La lettera di un sacerdote diocesano, da due mesi parroco fidei donum a Garoua (Camerun): in missione ritmi frenetici e la riscoperta dell'essenza del cristianesimo

di Don Alberto DELL'ACQUA
Redazione

Sono già passati quasi due mesi dalla mia nomina a parroco della nuova parrocchia dedicata al Santo curato d’Ars che si trova a Ngalbidje, uno dei quartieri periferici della grande città di Garoua, e mi sembra che da parroco il tempo voli ancora di più!
Dal martedì al sabato mi alzo alle 5 del mattino a Djamboutou, la parrocchia in cui ho vissuto finora (e che ancora mi ospita la sera e la notte, fino a quando non sarà pronto il presbiterio in quella nuova), in modo tale da prepararmi e quindi raggiungere con il pick-up l’area sacra di Ngalbidje a 9 km di distanza: là trovo sempre un buon numero di parrocchiani per la messa delle 6. La domenica la sveglia è alle 5,30, perché la messa è alle 8; mentre il lunedì i responsabili laici della comunità mi hanno detto che il prete deve poter riposare e così mi hanno “obbligato” ad avere la mattinata libera (posso dunque prendermi il lusso di alzarmi alle 6!).
Mi sono dato come primo obiettivo quello di entrare pian piano nella nuova realtà, cercando di incontrare e conoscere le persone, a partire dai responsabili della comunità, delle Comunità Ecclesiali Viventi e dei vari gruppi e movimenti esistenti. Sto cercando di aver anche un’attenzione “privilegiata” per i tanti giovani presenti.
Avendo trovato dei responsabili laici che mi sembra prendano davvero a cuore il loro servizio, la mia prima attenzione nei loro confronti è quella di non mortificarli “accaparrandomi” ciò che loro svolgono già bene, ma di stimolarli a continuare e a crescere nell’assumersi ulteriori responsabilità, agendo in collaborazione con me e sentendosi da me sostenuti, indirizzati, formati e consigliati.

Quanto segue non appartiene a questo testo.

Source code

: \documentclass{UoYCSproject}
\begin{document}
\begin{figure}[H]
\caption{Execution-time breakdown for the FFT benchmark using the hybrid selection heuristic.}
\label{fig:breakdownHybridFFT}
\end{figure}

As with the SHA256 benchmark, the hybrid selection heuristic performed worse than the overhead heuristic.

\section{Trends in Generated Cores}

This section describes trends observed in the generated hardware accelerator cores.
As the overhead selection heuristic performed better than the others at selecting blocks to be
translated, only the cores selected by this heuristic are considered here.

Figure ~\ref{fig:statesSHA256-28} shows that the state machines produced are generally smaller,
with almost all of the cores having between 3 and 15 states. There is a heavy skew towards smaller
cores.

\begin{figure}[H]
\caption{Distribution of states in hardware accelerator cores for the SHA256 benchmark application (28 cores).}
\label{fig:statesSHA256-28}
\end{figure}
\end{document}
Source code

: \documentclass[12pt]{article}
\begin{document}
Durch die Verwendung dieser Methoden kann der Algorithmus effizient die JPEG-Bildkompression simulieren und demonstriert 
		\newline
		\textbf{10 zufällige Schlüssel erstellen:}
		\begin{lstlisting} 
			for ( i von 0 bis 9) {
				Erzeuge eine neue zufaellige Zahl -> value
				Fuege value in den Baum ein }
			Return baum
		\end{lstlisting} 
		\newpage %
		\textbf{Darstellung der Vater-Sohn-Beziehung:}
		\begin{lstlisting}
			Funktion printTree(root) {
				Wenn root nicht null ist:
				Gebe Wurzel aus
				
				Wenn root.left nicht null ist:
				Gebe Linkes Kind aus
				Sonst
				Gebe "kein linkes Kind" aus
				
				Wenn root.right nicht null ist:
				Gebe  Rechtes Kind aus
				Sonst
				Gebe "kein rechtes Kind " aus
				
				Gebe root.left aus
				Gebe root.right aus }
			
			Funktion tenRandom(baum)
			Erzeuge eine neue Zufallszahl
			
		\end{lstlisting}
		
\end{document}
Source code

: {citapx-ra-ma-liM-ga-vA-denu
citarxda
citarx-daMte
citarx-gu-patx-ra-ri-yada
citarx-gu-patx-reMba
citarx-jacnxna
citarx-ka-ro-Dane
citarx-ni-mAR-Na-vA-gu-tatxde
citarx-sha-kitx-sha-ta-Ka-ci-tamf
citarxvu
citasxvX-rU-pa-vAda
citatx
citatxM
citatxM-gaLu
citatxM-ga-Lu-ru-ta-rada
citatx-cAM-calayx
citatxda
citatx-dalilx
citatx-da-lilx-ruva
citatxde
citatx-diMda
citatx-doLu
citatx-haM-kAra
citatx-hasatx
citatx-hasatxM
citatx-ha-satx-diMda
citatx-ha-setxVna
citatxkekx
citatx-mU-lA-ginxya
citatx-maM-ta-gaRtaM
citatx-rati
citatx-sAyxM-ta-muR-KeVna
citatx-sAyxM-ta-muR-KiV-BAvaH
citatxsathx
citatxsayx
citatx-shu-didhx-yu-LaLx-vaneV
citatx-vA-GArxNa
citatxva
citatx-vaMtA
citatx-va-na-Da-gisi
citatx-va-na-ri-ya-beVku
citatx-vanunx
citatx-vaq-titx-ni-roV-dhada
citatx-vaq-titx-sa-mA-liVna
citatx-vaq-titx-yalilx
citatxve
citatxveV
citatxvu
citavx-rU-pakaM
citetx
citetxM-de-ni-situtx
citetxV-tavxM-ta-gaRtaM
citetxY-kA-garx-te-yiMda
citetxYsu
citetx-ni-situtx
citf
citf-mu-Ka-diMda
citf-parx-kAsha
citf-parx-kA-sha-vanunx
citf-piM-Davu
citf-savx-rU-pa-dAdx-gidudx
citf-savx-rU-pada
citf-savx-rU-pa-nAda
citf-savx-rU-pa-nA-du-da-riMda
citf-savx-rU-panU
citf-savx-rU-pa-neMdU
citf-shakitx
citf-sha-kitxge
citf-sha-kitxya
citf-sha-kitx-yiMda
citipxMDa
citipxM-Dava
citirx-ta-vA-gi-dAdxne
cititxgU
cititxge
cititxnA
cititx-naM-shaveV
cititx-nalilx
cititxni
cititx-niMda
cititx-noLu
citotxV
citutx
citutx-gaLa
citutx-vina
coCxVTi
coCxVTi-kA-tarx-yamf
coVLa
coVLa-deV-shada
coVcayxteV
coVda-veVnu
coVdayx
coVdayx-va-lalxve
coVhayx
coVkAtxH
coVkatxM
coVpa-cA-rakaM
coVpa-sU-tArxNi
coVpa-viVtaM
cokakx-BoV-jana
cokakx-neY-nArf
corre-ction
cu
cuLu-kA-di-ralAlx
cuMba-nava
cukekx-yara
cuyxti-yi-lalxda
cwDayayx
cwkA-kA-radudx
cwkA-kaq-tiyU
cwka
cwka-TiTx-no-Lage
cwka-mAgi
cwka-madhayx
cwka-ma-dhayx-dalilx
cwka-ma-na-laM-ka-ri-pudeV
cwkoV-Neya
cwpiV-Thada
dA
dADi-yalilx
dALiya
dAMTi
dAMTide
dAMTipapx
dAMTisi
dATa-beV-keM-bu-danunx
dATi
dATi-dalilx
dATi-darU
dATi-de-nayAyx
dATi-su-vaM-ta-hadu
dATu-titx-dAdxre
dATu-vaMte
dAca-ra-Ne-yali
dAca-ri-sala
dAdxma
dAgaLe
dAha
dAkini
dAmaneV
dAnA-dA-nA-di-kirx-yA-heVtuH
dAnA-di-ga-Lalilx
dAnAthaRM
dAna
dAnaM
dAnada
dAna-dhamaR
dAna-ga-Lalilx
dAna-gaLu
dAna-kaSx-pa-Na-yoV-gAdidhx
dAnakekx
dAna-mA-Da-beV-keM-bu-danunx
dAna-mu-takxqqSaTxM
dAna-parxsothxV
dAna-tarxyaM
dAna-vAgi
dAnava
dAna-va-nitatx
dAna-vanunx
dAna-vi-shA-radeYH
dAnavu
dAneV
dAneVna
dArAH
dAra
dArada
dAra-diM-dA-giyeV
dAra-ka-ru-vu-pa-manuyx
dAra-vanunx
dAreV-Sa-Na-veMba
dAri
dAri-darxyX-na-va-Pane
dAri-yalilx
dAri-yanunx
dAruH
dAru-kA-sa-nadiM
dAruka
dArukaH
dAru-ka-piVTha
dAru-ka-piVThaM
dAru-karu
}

Nel pomeriggio cerco sempre di trovare anche una buona mezz’ora di tempo per andare a vedere come funziona il cantiere per la costruzione del “presbiterio”, cioè gli uffici parrocchiali e la casa che mi ospiterà, insieme a un altro prete di Milano e a una famiglia o a un laico della nostra Diocesi, che vorranno condividere con noi qualche anno, sviluppando insieme un progetto di Pastorale giovanile (se qualcuno di voi fosse disponibile, fatemelo sapere!), che procede, almeno per ora, bene, velocemente e senza grossi intoppi.
Tornando poi la sera a Djamboutou, c’è sempre anche qualche “vecchio” parrocchiano, soprattutto i giovani che ho seguito maggiormente in questi anni, che chiede di potermi incontrare… e così la giornata sembra sempre non avere abbastanza ore disponibili!
Sempre a Djamboutou – atteso dall’1 settembre, ma giunto a destinazione solo qualche giorno fa, causa alcuni imprevisti -, è arrivato il prete camerunese che mi rimpiazza e che darà una mano a don Daniele nel passaggio della parrocchia di Djamboutou ai preti locali, nel prossimo mese di giugno: l’abbé André.
Continuo la mia “missione” sereno e contento anche di questa nuova opportunità che mi è stata data e delle ulteriori possibilità che mi saranno offerte nella nuova avventura da poco cominciata.
Ricordatemi nella preghiera, insieme a don Daniele (in Italia per la morte di suo papà), in particolare nella Giornata Mondiale Missionaria di domenica prossima… ricordandovi anche che ogni battezzato (e quindi ognuno di voi) è chiamato a essere “missionario” là dove vive (senza aspettare di partire per l’Africa!).
Un abbraccio forte!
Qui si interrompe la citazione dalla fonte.